TASK: Reproduce verbatim the line where "- [LinkedIn](https://www.linkedin.com/in/raffaello-bonghi/)" occurs, along with all following lines down to the last line of the data.
____
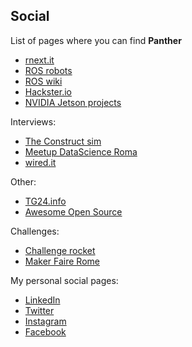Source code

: ## Social

List of pages where you can find **Panther**

 - [rnext.it](http://rnext.it/panther/)
 - [ROS robots](https://robots.ros.org/panther/)
 - [ROS wiki](http://wiki.ros.org/Robots/Panther)
 - [Hackster.io](https://www.hackster.io/raffaellob86/panther-b3a84e)
 - [NVIDIA Jetson projects](https://developer.nvidia.com/embedded/community/jetson-projects#panther)

Interviews:
 - [The Construct sim](https://www.theconstructsim.com/using-nvidia-jetson-tx2-with-ros-with-raffaello-bonghi/)
 - [Meetup DataScience Roma](https://www.slideshare.net/MeetupDataScienceRoma/how-i-built-my-robot-with-ros-and-deep-learning)
 - [wired.it](https://www.wired.it/gadget/computer/2017/10/13/la-carica-delle-macchine-autonome/)

Other:
 - [TG24.info](https://www.tg24.info/regione-i-maker-del-lazio-protagonisti-al-maker-faire-roma-2019/)
 - [Awesome Open Source](https://awesomeopensource.com/projects/jetson)

Challenges:
 - [Challenge rocket](https://challengerocket.com/nvidia/works/panther-422d61)
 - [Maker Faire Rome](https://2019.makerfairerome.eu/en/exhibitors/?ids=1039)

My personal social pages:
 - [LinkedIn](https://www.linkedin.com/in/raffaello-bonghi/)
 - [Twitter](https://twitter.com/raffaello86)
 - [Instagram](https://www.instagram.com/raffaello86/)
 - [Facebook](https://www.facebook.com/raffaello.bonghi)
____
YOUR RESPONSE:
 - [LinkedIn](https://www.linkedin.com/in/raffaello-bonghi/)
 - [Twitter](https://twitter.com/raffaello86)
 - [Instagram](https://www.instagram.com/raffaello86/)
 - [Facebook](https://www.facebook.com/raffaello.bonghi)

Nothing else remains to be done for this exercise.